Meade County Commission Chairman Alan Aker wasn’t surprised by the outcome. “It’s about what I thought it would be,” he said. Aker says there is a mood in the country that government debt is out of control and that may have scared voters. “It had the word tax in it and that is hard to explain. Some people thought it was a tax increase,” he said. He said others had the perception that it was being built for the Buffalo Chip Campground.
The proposed road, named Fort Meade Way, would link Interstate 90 to the south to Highway 34/79 to the north near the Buffalo Chip Campground. The road, a combination of Cardinal Place and 131st Street, could cost anywhere from $3.5 to $8.5 million.
Aker said the county would go back to the drawing board and he hopes they will agree to at least build a good gravel road. “It won’t solve all the problems. It will alleviate some and it will be a start,” he said. “We could possibly have a bid in September sometime after the rally and start construction sometime next summer.
Meade County Taxpayers for Responsible Government, a group opposed to the bypass road, gathered enough signatures on a petition to bring the TIF issue to a vote.
A tax increment financing district, or TIF, allows government to construct a project and pay for it with the increase in property-tax proceeds within the district. The increase comes about when a project leads to growth or raises the value of nearby properties.
The $8.5 million option is for paving the entire route. The lowest-priced option is for a gravel road. Neither price includes acquisition of the right-of-way for the road.
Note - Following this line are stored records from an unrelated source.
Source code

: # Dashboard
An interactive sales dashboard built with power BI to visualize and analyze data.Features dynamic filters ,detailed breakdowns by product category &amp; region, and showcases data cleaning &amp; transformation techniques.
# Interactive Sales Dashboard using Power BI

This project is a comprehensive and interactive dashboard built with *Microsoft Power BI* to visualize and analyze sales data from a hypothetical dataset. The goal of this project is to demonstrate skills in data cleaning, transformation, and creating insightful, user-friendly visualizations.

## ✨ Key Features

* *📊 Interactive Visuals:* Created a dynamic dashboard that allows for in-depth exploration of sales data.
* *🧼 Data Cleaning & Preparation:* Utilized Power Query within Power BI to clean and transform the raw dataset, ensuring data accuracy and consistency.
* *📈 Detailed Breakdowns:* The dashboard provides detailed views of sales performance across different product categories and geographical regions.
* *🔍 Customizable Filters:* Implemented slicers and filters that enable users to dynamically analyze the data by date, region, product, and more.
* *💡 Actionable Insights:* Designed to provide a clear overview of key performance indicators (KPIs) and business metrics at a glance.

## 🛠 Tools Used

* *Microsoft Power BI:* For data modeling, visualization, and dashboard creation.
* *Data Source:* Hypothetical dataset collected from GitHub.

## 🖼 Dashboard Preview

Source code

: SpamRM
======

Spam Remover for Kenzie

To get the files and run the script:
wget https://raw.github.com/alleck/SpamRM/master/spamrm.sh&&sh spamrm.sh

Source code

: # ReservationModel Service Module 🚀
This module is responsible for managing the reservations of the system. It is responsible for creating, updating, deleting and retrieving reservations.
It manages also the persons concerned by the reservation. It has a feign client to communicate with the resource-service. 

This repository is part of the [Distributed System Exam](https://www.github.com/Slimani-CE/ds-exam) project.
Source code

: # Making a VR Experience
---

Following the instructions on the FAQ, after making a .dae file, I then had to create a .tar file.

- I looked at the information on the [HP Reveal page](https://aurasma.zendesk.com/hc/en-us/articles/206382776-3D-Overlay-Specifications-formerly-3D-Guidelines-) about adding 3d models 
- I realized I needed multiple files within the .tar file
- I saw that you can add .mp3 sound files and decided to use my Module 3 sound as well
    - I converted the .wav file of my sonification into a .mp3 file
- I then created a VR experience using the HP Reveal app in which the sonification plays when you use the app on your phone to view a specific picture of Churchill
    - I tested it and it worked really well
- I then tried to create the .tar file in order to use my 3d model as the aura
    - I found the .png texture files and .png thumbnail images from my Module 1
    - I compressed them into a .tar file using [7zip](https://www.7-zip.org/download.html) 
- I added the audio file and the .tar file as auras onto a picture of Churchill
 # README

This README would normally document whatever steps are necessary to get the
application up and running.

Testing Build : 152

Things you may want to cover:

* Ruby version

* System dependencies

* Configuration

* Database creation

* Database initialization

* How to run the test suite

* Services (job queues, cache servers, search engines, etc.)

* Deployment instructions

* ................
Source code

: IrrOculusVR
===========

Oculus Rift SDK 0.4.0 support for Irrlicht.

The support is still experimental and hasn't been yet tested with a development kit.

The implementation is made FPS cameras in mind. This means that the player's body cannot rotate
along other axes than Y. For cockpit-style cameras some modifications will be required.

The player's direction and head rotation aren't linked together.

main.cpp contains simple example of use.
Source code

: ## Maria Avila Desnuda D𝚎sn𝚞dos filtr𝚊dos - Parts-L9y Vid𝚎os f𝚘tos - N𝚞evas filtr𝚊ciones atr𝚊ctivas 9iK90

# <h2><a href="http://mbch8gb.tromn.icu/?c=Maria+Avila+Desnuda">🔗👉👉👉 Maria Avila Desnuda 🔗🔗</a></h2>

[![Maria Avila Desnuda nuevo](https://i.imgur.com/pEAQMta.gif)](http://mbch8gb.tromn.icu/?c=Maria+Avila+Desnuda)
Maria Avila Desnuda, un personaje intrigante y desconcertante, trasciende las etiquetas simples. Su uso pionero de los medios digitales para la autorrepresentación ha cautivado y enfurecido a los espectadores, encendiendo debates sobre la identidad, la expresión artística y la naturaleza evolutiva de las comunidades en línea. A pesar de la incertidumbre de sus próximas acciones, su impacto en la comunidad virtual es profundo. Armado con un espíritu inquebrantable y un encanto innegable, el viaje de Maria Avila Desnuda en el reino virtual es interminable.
Early in the process of this project, Meade Schools superintendent Don Kirkegaard said that the district could lose more than $1.5 million in tax revenue over the next five years if the TIF were established.
So, in an effort to return potential lost funds to the Meade School District, the Meade County Commission entered into a memorandum of understanding
Some of the tax revenue diverted to pay for the TIF would be replaced through the state aid-to-education formula, but taxes paid to the district’s capital outlay, special education and pension funds would not.
Meade County commissioners said throughout the process that they believed future growth would generate the revenue needed to build the road.
“Although we don’t have a lot to share on that, I can tell you that the commission has had conversations with four different groups that are talking about economic improvements in the $45 (million) to $55 million range,” commissioner Linda Rausch said.
Just a week before the election, both the Sturgis City Council and the Sturgis Area Chamber Board issued resolutions opposing the bypass road, saying it would divert traffic away from Sturgis businesses.